The melt in the mouth texture of this top quality meat will never disappoint.
Lamb cutlets are best grilled over hot coals to quickly seal in the juices.
With only a few minutes cooking time required, make sure everything else is ready before you start grilling the cutlets.
Just place the cutlets on the barbecue and grill for 4 to 5 minutes each side.
Turn and move around the grill to avoid burning.
Barbecue to taste depending on your preference of a medium or well done cutlet.
You can test with a fork to see if the juices run clear and they are ready to eat.
Place on the cooler side of the barbecue if the flames get to high.
The Mint Potatoes
The new potatoes should be washed and then par boiled for 5 minutes. Then cover with cold water to stop them cooking.
Drain, place in a double layer of foil with an handful of fresh mint and a drizzle of olive oil. Add a little salt, wrap the parcel and place on the barbecue. The double layer of foil will protect the potatoes so they may be placed over the coals of a medium heat.

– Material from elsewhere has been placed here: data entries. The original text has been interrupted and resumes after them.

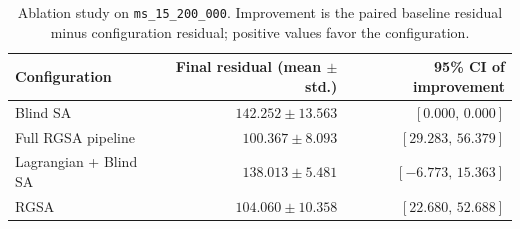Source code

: \begin{table}[htbp]
\centering
\caption{Ablation study on \texttt{ms\_15\_200\_000}.  Improvement is the paired baseline residual minus configuration residual; positive values favor the configuration.}
\label{tab:rgsa-ablation}
\begin{tabular}{lrr}
\toprule
Configuration & Final residual (mean $\pm$ std.) & 95\% CI of improvement \\
\midrule
Blind SA & $142.252 \pm 13.563$ & $[0.000,\, 0.000]$ \\
Full RGSA pipeline & $100.367 \pm 8.093$ & $[29.283,\, 56.379]$ \\
Lagrangian + Blind SA & $138.013 \pm 5.481$ & $[-6.773,\, 15.363]$ \\
RGSA & $104.060 \pm 10.358$ & $[22.680,\, 52.688]$ \\
\bottomrule
\end{tabular}
\end{table}
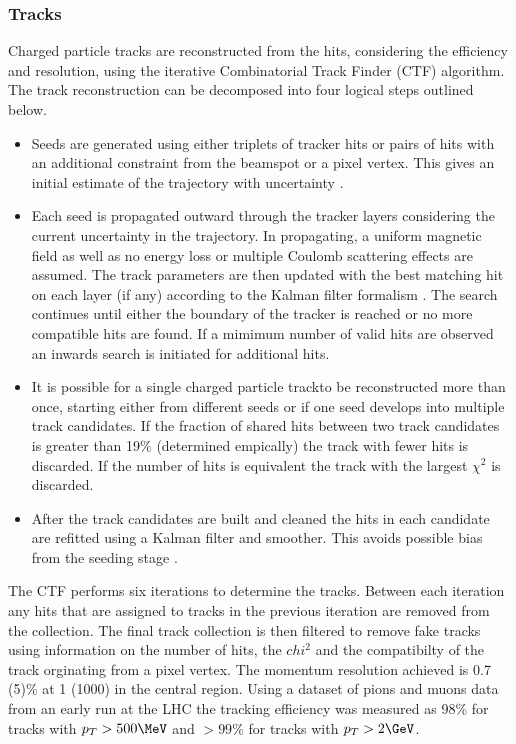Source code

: \subsubsection{Tracks}
Charged particle tracks are reconstructed from the hits, considering the efficiency and resolution, 
using the iterative Combinatorial Track Finder (CTF) algorithm. The track reconstruction can be decomposed 
into four logical steps outlined below.

\begin{itemize}
\item Seeds are generated using either triplets of tracker hits or pairs of hits with an additional constraint 
from the beamspot or a pixel vertex. This gives an initial estimate of the trajectory with uncertainty \cite{tracker_early}.
\item Each seed is propagated outward through the tracker layers considering the current uncertainty in the trajectory.
In propagating, a uniform magnetic field as well as no energy loss or multiple Coulomb scattering effects are assumed.
The track parameters are then updated with the best matching hit on each layer (if any) according to the Kalman filter formalism \cite{tracker_vertex}.
The search continues until either the boundary of the tracker is reached or no more compatible hits are found. If a mimimum number
of valid hits are observed an inwards search is initiated for additional hits\cite{tracker_early}.
\item It is possible for a single charged particle trackto be reconstructed more than once, starting either from different seeds or if
one seed develops into multiple track candidates. If the fraction of shared hits between two track candidates is greater
than 19\% (determined empically) the track with fewer hits is discarded. If the number of hits is equivalent the track with
 the largest $\chi^2$ is discarded\cite{tracker_vertex}.
\item After the track candidates are built and cleaned the hits in each candidate are refitted using a Kalman filter and smoother. This 
avoids possible bias from the seeding stage \cite{tracker_vertex}.
\end{itemize}

The CTF performs six iterations to determine the tracks. Between each iteration any hits that are assigned to tracks in the
previous iteration are removed from the collection. The final track collection is then filtered to remove fake tracks using 
information on the number of hits, the $chi^2$ and the compatibilty of the track orginating from a pixel vertex. The momentum 
resolution achieved is 0.7 (5)\% at 1 (1000) \GeV in the central region\cite{tracker_early}. Using a dataset of pions and muons data from an early run 
at the LHC the tracking efficiency was measured as 98\% for tracks with $p_T > 500\MeV$ and $>99\%$ for tracks with $p_T > 2\GeV$\cite{tracker_eff}.

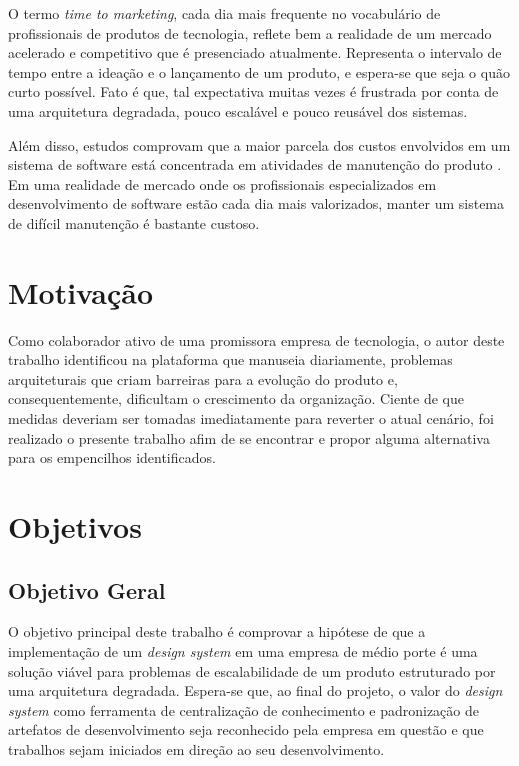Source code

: O termo \textit{time to marketing}, cada dia mais frequente no vocabulário de profissionais de produtos de tecnologia, reflete bem a realidade de um mercado acelerado e competitivo que é presenciado atualmente. Representa o intervalo de tempo entre a ideação e o lançamento de um produto, e espera-se que seja o quão curto possível. Fato é que, tal expectativa muitas vezes é frustrada por conta de uma arquitetura degradada, pouco escalável e pouco reusável dos sistemas.

Além disso, estudos comprovam que a maior parcela dos custos envolvidos em um sistema de software está concentrada em atividades de manutenção do produto \cite{softwareCost}. Em uma realidade de mercado onde os profissionais especializados em desenvolvimento de software estão cada dia mais valorizados, manter um sistema de difícil manutenção é bastante custoso.

\section{Motivação}
\label{sec:motivacao}

Como colaborador ativo de uma promissora empresa de tecnologia, o autor deste trabalho identificou na plataforma que manuseia diariamente, problemas arquiteturais que criam barreiras para a evolução do produto e, consequentemente, dificultam o crescimento da organização. Ciente de que medidas deveriam ser tomadas imediatamente para reverter o atual cenário, foi realizado o presente trabalho afim de se encontrar e propor alguma alternativa para os empencilhos identificados.

\section{Objetivos}
\label{sec:objetivos}

\subsection{Objetivo Geral}

O objetivo principal deste trabalho é comprovar a hipótese de que a implementação de um \textit{design system} em uma empresa de médio porte é uma solução viável para problemas de escalabilidade de um produto estruturado por uma arquitetura degradada. Espera-se que, ao final do projeto, o valor do \textit{design system} como ferramenta de centralização de conhecimento e padronização de artefatos de desenvolvimento seja reconhecido pela empresa em questão e que trabalhos sejam iniciados em direção ao seu desenvolvimento.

Cooking time approx 15 minutes, a little longer if required, open and test with a fork to make sure they are ready before serving.
The Rack of Carrot
Soak 2 wooden skewers in cold water for about an hour (this delays burning the skewers on the barbecue)
Peel and slice length ways 2 carrots, par boil for 3 to 4 minutes and then add cold water to stop them cooking. Remove from the pan and gently thread the skewers through the carrots slices to make the rack.
Dribble or brush with a little olive oil, season with pepper or dried ginger.
The rack of carrot is now ready to barbecue using the indirect method, although you may cook direct to char the carrots and give them more of a barbecued flavour.
Indirect cooking time approx 15 minutes and then colour for a few minutes over the coals.